CECIL HEWETT

Cecil Hewett moved to Coggeshall in the late 1960s and was a familiar sight around the town and occasionally in the Woolpack. It was during his time in Coggeshall that he became famous through his knowledge of historic carpentry. It was his understanding of the development and dating of jointing in timber buildings that pushed the date of the Grange Barn from the generally accepted 15th century to the then revolutionary 12th century – a date which was later confirmed by carbon dating and dendrochronology.

Left; One of Hewett’s trademark isometric drawings of the Belfry of West Bergholt church

Cecil Hewett 1926 – 1998

Cecil’s artistic flair showed from a young age and he was regarded as an art prodigy. By the time he was eight years old he was very competent with sharp edge carpentry tools and was making superb models of wooden farm machinery.

His attention turned from farm buildings, to church buildings and by the time he was twelve he was convinced that conventional dating of timber–framed buildings was largely wrong. It was this early appreciation of timber-framed buildings and experience of acquiring knowledge first-hand that set the pattern for his research. His initial interest came from his father who was a woodworker by trade and by walking and cycling around Essex from his childhood home at Laindon.

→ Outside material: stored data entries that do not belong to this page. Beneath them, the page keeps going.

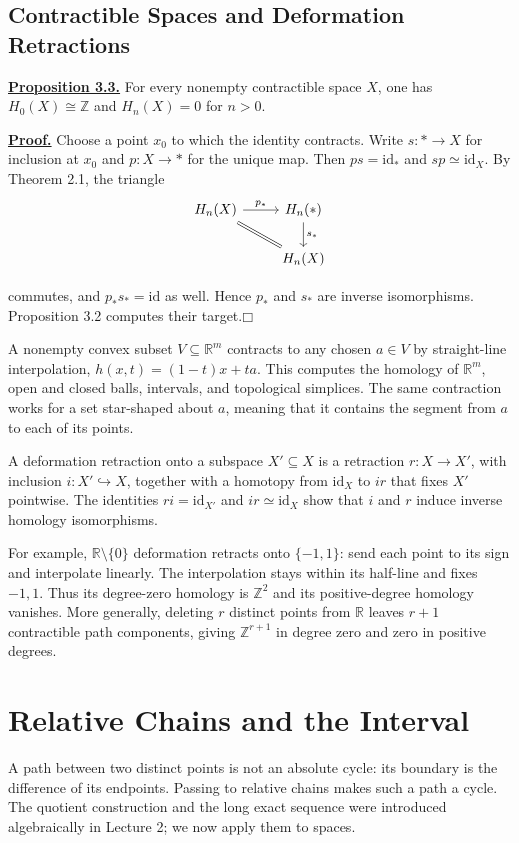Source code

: \documentclass[11pt]{article}
\newcommand{\facehead}[1]{\par\Needspace{4\baselineskip}\subsection{#1}}
\begin{document}
\facehead{Contractible Spaces and Deformation Retractions}
\hypertarget{prop23}{}\textbf{\hyperlink{proof23}{Proposition 3.3.}} For every nonempty contractible space $X$, one has $H_0(X)\cong\mathbb Z$ and $H_n(X)=0$ for $n>0$.

\hypertarget{proof23}{}\textbf{\hyperlink{prop23}{Proof.}} Choose a point $x_0$ to which the identity contracts. Write $s:*\to X$ for inclusion at $x_0$ and $p:X\to *$ for the unique map. Then $ps=\mathrm{id}_*$ and $sp\simeq\mathrm{id}_X$. By Theorem 2.1, the triangle
\[
\begin{tikzcd}
H_n(X)\arrow[r,"p_*"]\arrow[dr,equal]&H_n(*)\arrow[d,"s_*"]\\
&H_n(X)
\end{tikzcd}
\]

commutes, and $p_*s_*=\mathrm{id}$ as well. Hence $p_*$ and $s_*$ are inverse isomorphisms. Proposition 3.2 computes their target.\hfill$\mdlgwhtsquare$

A nonempty convex subset $V\subseteq\mathbb R^m$ contracts to any chosen $a\in V$ by straight-line interpolation, $h(x,t)=(1-t)x+ta$. This computes the homology of $\mathbb R^m$, open and closed balls, intervals, and topological simplices. The same contraction works for a set star-shaped about $a$, meaning that it contains the segment from $a$ to each of its points.

A deformation retraction onto a subspace $X'\subseteq X$ is a retraction $r:X\to X'$, with inclusion $i:X'\hookrightarrow X$, together with a homotopy from $\mathrm{id}_X$ to $ir$ that fixes $X'$ pointwise. The identities $ri=\mathrm{id}_{X'}$ and $ir\simeq\mathrm{id}_X$ show that $i$ and $r$ induce inverse homology isomorphisms.

For example, $\mathbb R\setminus\{0\}$ deformation retracts onto $\{-1,1\}$: send each point to its sign and interpolate linearly. The interpolation stays within its half-line and fixes $-1,1$. Thus its degree-zero homology is $\mathbb Z^2$ and its positive-degree homology vanishes. More generally, deleting $r$ distinct points from $\mathbb R$ leaves $r+1$ contractible path components, giving $\mathbb Z^{r+1}$ in degree zero and zero in positive degrees.

\section{Relative Chains and the Interval}
A path between two distinct points is not an absolute cycle: its boundary is the difference of its endpoints. Passing to relative chains makes such a path a cycle. The quotient construction and the long exact sequence were introduced algebraically in Lecture 2; we now apply them to spaces.
\end{document}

After leaving college he began his working life as a designer in an advertising office. In 1944 he was called up to do his National Service and one of the tests he had to take was to reassemble a Yale lock, he was the only one of his group who achieved the task. He was shipped off to Egypt where he spent the next four years. On returning he went back to Chelmsford School of Art and then onto the University College, Swansea, qualifying five years later as a silversmith. He then took up teaching in nine Essex Schools for the next nineteen years.

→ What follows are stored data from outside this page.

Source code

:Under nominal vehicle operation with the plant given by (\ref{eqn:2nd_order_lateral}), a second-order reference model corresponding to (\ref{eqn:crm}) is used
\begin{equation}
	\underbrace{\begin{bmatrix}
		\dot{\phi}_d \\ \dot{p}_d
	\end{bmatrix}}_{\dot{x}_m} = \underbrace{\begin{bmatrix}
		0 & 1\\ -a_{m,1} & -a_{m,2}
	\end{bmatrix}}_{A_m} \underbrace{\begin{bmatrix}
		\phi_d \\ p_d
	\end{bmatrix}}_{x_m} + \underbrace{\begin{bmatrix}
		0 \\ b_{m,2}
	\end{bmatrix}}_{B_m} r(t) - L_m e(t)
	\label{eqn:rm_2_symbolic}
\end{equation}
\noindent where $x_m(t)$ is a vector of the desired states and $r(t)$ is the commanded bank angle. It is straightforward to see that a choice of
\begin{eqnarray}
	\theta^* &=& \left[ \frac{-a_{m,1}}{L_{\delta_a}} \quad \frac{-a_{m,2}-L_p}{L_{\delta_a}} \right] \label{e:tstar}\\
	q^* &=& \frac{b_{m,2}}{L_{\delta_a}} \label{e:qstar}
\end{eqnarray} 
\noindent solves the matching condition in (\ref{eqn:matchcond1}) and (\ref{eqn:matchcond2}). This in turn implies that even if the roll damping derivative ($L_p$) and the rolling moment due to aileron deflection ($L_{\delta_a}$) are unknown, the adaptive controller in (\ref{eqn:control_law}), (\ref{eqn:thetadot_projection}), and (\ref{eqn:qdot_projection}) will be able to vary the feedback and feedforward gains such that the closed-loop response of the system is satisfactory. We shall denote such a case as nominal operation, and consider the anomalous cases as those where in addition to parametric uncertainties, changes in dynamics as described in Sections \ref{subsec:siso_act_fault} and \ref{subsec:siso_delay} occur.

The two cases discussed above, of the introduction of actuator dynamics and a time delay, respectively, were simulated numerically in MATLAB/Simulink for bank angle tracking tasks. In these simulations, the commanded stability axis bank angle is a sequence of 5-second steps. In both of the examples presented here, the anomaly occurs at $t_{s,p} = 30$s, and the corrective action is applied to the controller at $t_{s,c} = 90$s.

Teaching was not really the job he wanted to do but it did allow him spare time to do his own private research and eventually it was his interest in carpentry and the dating of old timber buildings that changed his life. He started to write and publish articles on carpentry from his own observations, bringing invitations to give lectures at various locations including the Institute of Archaeology in London.

Hewett’s  approach was to study the work of carpenters of the past, their methods, especially the evolution of the joints used and the use of sharp edged tools and he established a strict dateable sequence of joints and techniques. He investigated the Cressing Temple barns and the dates he proposed for these and other buildings did not go with some of the experts and indeed proved to be something of a bombshell among the historical and architectural fraternity. For a number of years, researchers were split over his work but gradually his ideas have gained acceptance, especially with the coming of the more precise scientific technique of tree-ring dating.

 
Right; An illustration from Cecil Hewett’s landmark study, ‘The Development Of Carpentry, 1200-1700: An Essex Study’, Newton Abbot, England: David & Charles, 1969

Cecil impressed many people with his enthusiasm and knowledge and was approached by the Greater London Council  in 1972 who offered him position with the Greater London Council Historic Building Division. His reputation was growing and in 1974 he moved to the Essex Council’s Historic Building and Conservation Section at Chelmsford as senior officer.

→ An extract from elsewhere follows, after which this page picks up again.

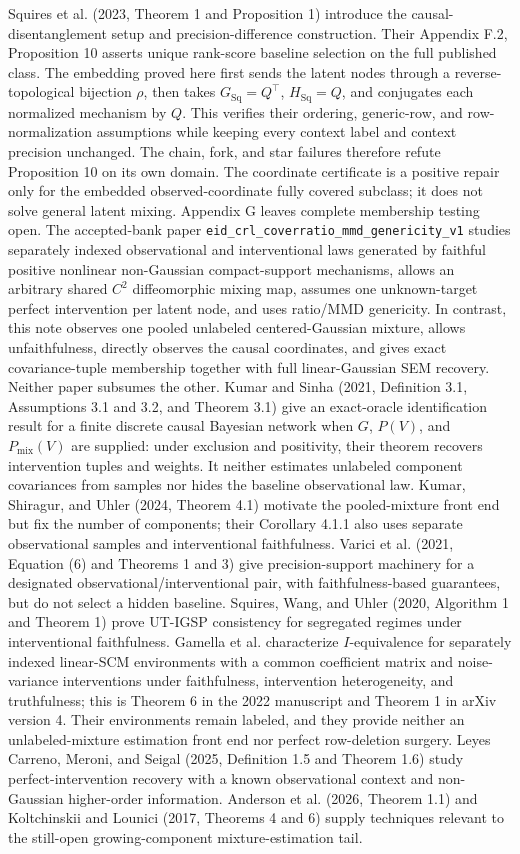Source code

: \documentclass{article}
\begin{document}
Squires et al. (2023, Theorem 1 and Proposition 1) introduce the causal-disentanglement setup and precision-difference construction. Their Appendix F.2, Proposition 10 asserts unique rank-score baseline selection on the full published class. The embedding proved here first sends the latent nodes through a reverse-topological bijection \(\rho\), then takes \(G_{\mathrm{Sq}}=Q^{\top}\), \(H_{\mathrm{Sq}}=Q\), and conjugates each normalized mechanism by \(Q\). This verifies their ordering, generic-row, and row-normalization assumptions while keeping every context label and context precision unchanged. The chain, fork, and star failures therefore refute Proposition 10 on its own domain. The coordinate certificate is a positive repair only for the embedded observed-coordinate fully covered subclass; it does not solve general latent mixing. Appendix G leaves complete membership testing open. The accepted-bank paper \texttt{eid\_crl\_coverratio\_mmd\_genericity\_v1} studies separately indexed observational and interventional laws generated by faithful positive nonlinear non-Gaussian compact-support mechanisms, allows an arbitrary shared \(C^2\) diffeomorphic mixing map, assumes one unknown-target perfect intervention per latent node, and uses ratio/MMD genericity. In contrast, this note observes one pooled unlabeled centered-Gaussian mixture, allows unfaithfulness, directly observes the causal coordinates, and gives exact covariance-tuple membership together with full linear-Gaussian SEM recovery. Neither paper subsumes the other. Kumar and Sinha (2021, Definition 3.1, Assumptions 3.1 and 3.2, and Theorem 3.1) give an exact-oracle identification result for a finite discrete causal Bayesian network when \(G\), \(P(V)\), and \(P_{\mathrm{mix}}(V)\) are supplied: under exclusion and positivity, their theorem recovers intervention tuples and weights. It neither estimates unlabeled component covariances from samples nor hides the baseline observational law. Kumar, Shiragur, and Uhler (2024, Theorem 4.1) motivate the pooled-mixture front end but fix the number of components; their Corollary 4.1.1 also uses separate observational samples and interventional faithfulness. Varici et al. (2021, Equation (6) and Theorems 1 and 3) give precision-support machinery for a designated observational/interventional pair, with faithfulness-based guarantees, but do not select a hidden baseline. Squires, Wang, and Uhler (2020, Algorithm 1 and Theorem 1) prove UT-IGSP consistency for segregated regimes under interventional faithfulness. Gamella et al. characterize \(I\)-equivalence for separately indexed linear-SCM environments with a common coefficient matrix and noise-variance interventions under faithfulness, intervention heterogeneity, and truthfulness; this is Theorem 6 in the 2022 manuscript and Theorem 1 in arXiv version 4. Their environments remain labeled, and they provide neither an unlabeled-mixture estimation front end nor perfect row-deletion surgery. Leyes Carreno, Meroni, and Seigal (2025, Definition 1.5 and Theorem 1.6) study perfect-intervention recovery with a known observational context and non-Gaussian higher-order information. Anderson et al. (2026, Theorem 1.1) and Koltchinskii and Lounici (2017, Theorems 4 and 6) supply techniques relevant to the still-open growing-component mixture-estimation tail.
\end{document}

If it was made out of wood Cecil investigated it and wrote about it and because of his artistic skills he was able to make superb sketches of the objects and from these built wonderful wooden replicas. In his spare time and possibly for relaxation he painted – usually trees.

He liked to smoke a pipe and it no doubt helped him concentrate on his work, he was also interested in poetry and would often quote lines of poetry in discussions. Classical music, reading and watching Shakespeare’s plays were also high on his agenda.

 
Left; Illustration from Hewett’s report on the Grange Barn

His book ‘Church Carpentry’ published in 1974, is a study based on Essex examples but the new ideas reached Germany, Scandinavia and especially the United States where Hewett was, and is, greatly admired. His numerous publications have reached a wide audience, and he contributed to several television programmes, notably ‘In Search of the Master Carpenters’, with Rene Cutforth.

As well as making models he made at least eight harpsichords – which if he could not play his wife could. He made scale models of the buildings destroyed by the great Fire of London 1666. He also confirmed that the long bow used by the English against the French during the 100 years war was made of Laburnum and not yew – this was used later when laburnum was in short supply.

It was in 1980 that Cecil published one of his major works, English Historic Carpentry but not long afterwards he suffered a severe stroke, which left him unable to communicate but it did not affect his memory. Against all the odds he gradually regained all his faculties; he had always believed that one should work like a ‘tightly stretched string’ in order to extract the most from one’s mind. It might well have been this attitude that brought on his stroke and his final illness. The stroke forced him to retire, although he did make an effort to return to work. Retirement gave him the opportunity to publish yet another book ‘English Cathedral and Monastic Carpentry’ (1985).